Since the 1970s, bathroom reading has been associated to Pulp magazines. According to Margaret Atwood (Canadian author), bathroom reading can be defined as any episodic material. It is easy to consume quickly, often in the morning.
According to researchers, the number of people reading in the bathtub has increased since the introduction the smartphone. The water problem is not solved by the smartphone, unless you purchase a waterproof model. It does however allow you to curate what content you see, rather than just following the news.
There are many products that can make it safer to read in your bathtub. You can take some time to look at them all in celebration of Read in the Bathtub Day. These shelves have enough space for everything you might need. They also provide a safe place to read your book.
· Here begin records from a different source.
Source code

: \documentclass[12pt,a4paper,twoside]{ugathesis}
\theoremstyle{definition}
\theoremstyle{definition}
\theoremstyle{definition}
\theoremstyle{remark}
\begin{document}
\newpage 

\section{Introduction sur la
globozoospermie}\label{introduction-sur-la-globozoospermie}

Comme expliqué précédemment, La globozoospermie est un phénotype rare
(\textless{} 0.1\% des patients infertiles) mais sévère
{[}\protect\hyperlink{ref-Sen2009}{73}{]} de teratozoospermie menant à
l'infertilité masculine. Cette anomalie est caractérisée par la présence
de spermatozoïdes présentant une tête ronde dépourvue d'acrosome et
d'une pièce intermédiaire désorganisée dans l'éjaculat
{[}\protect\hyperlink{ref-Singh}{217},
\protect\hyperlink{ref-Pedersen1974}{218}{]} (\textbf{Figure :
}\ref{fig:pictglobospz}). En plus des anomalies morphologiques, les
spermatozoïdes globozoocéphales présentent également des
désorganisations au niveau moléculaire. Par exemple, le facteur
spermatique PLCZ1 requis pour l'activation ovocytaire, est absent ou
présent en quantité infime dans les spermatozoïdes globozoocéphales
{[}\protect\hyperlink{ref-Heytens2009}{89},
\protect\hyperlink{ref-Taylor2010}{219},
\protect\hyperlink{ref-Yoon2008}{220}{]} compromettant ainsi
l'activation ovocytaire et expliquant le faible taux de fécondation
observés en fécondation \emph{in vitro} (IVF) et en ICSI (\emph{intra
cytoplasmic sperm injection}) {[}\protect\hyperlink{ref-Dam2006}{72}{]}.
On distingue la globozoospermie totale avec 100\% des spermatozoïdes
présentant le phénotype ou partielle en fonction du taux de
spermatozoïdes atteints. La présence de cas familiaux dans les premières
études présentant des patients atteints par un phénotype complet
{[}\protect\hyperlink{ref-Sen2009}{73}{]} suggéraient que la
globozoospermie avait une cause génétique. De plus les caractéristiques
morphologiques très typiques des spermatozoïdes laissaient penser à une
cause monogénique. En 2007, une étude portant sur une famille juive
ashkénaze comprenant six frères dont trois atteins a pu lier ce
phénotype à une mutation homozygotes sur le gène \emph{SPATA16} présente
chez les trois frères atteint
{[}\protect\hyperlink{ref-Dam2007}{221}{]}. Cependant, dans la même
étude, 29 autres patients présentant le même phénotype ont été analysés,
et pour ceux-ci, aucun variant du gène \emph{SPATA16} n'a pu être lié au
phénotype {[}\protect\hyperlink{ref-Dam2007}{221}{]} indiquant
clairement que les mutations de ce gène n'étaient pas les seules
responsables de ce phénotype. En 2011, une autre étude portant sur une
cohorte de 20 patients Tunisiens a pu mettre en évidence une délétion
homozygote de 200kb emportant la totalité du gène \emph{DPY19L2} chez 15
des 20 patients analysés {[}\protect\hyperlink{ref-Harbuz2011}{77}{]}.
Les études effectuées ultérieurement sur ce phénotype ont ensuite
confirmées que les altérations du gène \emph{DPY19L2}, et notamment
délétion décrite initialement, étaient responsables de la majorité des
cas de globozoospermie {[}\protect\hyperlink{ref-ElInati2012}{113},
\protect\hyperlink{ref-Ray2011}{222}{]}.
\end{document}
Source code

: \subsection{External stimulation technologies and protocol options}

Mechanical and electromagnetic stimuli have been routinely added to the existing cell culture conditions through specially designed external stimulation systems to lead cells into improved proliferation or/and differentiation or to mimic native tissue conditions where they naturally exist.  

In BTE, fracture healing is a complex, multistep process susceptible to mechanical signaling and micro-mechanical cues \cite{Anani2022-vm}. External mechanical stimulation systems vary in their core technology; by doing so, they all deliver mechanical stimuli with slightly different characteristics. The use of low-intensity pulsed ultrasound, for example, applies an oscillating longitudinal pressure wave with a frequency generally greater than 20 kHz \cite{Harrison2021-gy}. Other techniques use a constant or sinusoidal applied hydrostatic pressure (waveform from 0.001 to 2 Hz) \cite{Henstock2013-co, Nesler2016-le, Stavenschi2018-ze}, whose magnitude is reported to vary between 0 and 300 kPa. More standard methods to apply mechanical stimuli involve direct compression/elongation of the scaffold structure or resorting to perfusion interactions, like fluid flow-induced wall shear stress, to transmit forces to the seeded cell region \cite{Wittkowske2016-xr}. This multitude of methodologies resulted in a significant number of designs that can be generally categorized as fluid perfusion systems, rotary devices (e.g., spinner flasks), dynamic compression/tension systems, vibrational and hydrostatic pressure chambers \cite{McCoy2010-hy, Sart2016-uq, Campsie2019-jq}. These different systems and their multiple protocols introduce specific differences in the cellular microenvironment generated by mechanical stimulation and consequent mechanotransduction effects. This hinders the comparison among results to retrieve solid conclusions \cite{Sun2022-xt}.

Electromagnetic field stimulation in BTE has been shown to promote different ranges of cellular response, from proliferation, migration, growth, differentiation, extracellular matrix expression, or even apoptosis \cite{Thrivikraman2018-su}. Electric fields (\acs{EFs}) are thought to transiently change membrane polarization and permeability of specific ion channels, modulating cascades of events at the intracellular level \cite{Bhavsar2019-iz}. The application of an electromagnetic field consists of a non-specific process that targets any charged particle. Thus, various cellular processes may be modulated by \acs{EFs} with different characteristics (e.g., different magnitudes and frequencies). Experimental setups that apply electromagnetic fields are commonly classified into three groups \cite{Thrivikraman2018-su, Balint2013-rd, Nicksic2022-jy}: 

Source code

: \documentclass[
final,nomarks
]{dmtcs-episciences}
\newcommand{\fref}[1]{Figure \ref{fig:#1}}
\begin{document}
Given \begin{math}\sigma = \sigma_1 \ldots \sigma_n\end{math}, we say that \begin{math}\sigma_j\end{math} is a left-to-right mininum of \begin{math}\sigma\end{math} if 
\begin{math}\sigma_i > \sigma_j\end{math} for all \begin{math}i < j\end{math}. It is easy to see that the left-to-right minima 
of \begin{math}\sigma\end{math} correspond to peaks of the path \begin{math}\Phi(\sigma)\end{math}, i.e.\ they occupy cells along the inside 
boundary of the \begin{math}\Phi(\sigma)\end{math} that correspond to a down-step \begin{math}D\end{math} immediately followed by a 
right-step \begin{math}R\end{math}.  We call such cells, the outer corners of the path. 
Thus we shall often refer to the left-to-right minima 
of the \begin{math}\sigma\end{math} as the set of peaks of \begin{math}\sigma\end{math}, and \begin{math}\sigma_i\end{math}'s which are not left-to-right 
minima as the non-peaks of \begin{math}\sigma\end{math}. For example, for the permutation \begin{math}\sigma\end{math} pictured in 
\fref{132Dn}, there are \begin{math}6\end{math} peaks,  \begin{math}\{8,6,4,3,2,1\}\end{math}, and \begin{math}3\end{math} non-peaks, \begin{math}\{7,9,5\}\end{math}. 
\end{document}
You can find pillows that fit around your next person to protect the cold porcelain. You can find them with essential oils and scents that activate in the heat of a bath. This sounds wonderful! Are you so busy and stressed out that you have to make sure you don’t fall asleep? It’s something I feel too. But if you consider the possibility of reading, you’ll be able to stay awake.
Let’s get to the water. Hot and steamy are implied, but why settle for something ordinary? You can find everything you need to make your bathing experience more enjoyable at your favorite local store. Bath salts are believed to help with circulation and tension. There are many options.
What are you going to read as you relax in spa-like luxury while you soak? Read in the Bathtub Day is a day to pamper yourself. You don’t need any work or career advice. You don’t need any career or self-improvement advice, it is time to enjoy reading! Grab the novel you saw at the newsstand, or the latest thriller that will chill you. You could also try one of the classics. There are many choices!
It is best to read bathroom stories in small, episodic chunks. This formula was perfected by comics long ago. They developed stories over many, short episodes that were easy to consume. Although this is the most straightforward, it doesn’t mean you can’t create your own segmented reading lists from any material. Breaking up your weekly reading could be a good idea. This will allow you to catch up every time you take a bath.
You could also subscribe to a weekly publication about a topic that interests you to celebrate Read in the Bathtub Day. Make sure the topic matter is interesting to you. It should be a unique event and not something you feel like you have to do.